-------- Provided records

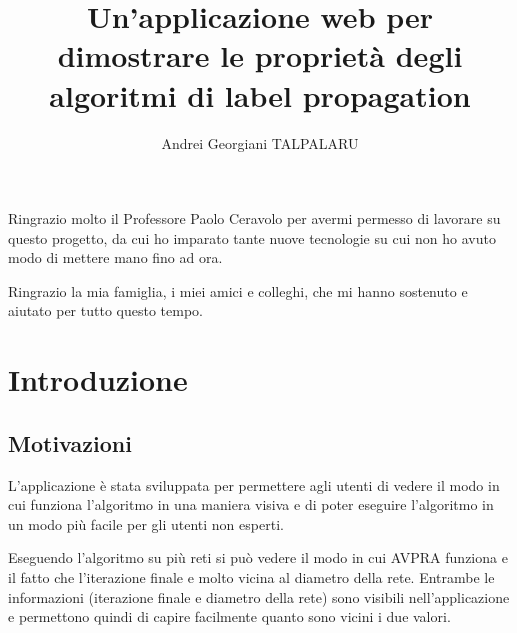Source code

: \documentclass[a4paper,12pt]{report}
\begin{document}

\setcounter{secnumdepth}{5}
\setcounter{tocdepth}{5}

\title{Un'applicazione web per dimostrare le proprietà degli algoritmi di label propagation}
\author{Andrei Georgiani TALPALARU}

\beforepreface
{}
Ringrazio molto il Professore Paolo Ceravolo per avermi permesso di lavorare su questo progetto, da cui ho imparato tante nuove tecnologie su cui non ho avuto modo di mettere mano fino ad ora. 

Ringrazio la mia famiglia, i miei amici e colleghi, che mi hanno sostenuto e aiutato per tutto questo tempo.
\afterpreface
% 
% 
%		
\chapter{Introduzione}

\section{Motivazioni}
L'applicazione è stata sviluppata per permettere agli utenti di vedere il modo in cui funziona l'algoritmo in una maniera visiva e di poter eseguire l'algoritmo in un modo più facile per gli utenti non esperti.

Eseguendo l'algoritmo su più reti si può vedere il modo in cui AVPRA funziona e il fatto che l'iterazione finale e molto vicina al diametro della rete. Entrambe le informazioni (iterazione finale e diametro della rete) sono visibili nell'applicazione e permettono quindi di capire facilmente quanto sono vicini i due valori.

\pagebreak
\end{document}
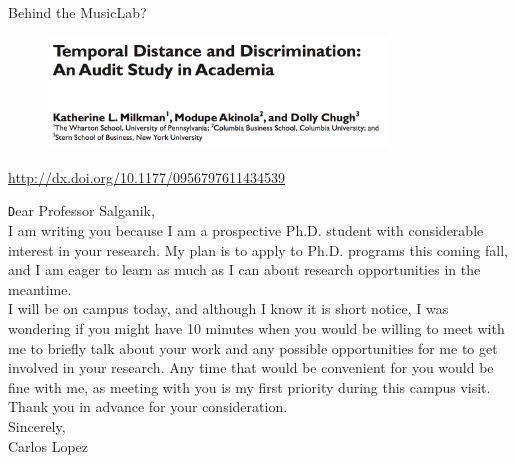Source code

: \documentclass[aspectratio=169]{beamer}
\def\vf{\vfill}
\begin{document}
\begin{frame}

{\Large
\begin{center}
Behind the MusicLab?
\end{center}
}

\end{frame}
\begin{frame}

\begin{figure}
  \centering
  \includegraphics[width=0.8\textwidth]{figures/milkman_temporal_2012_title.png}
\end{figure}

\vf
\tiny{\url{http://dx.doi.org/10.1177/0956797611434539}}

\end{frame}
\begin{frame}

{\texttt
Dear Professor Salganik,\\ 

I am writing you because I am a prospective Ph.D. student with considerable interest in your research. My plan is to apply to Ph.D. programs this coming fall, and I am eager to learn as much as I can about research opportunities in the meantime.\\

I will be on campus today, and although I know it is short notice, I was wondering if you might have 10 minutes when you would be willing to meet with me to briefly talk about your work and any possible opportunities for me to get involved in your research. Any time that would be convenient for you would be fine with me, as meeting with you is my first priority during this campus visit.\\

Thank you in advance for your consideration.\\

Sincerely,\\
Carlos Lopez
}

\end{frame}
\end{document}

----------------

_Exercise directions_.
Show the lines where the word "this" appears in the entries.

_Solved problem_.
I am writing you because I am a prospective Ph.D. student with considerable interest in your research. My plan is to apply to Ph.D. programs this coming fall, and I am eager to learn as much as I can about research opportunities in the meantime.\\
I will be on campus today, and although I know it is short notice, I was wondering if you might have 10 minutes when you would be willing to meet with me to briefly talk about your work and any possible opportunities for me to get involved in your research. Any time that would be convenient for you would be fine with me, as meeting with you is my first priority during this campus visit.\\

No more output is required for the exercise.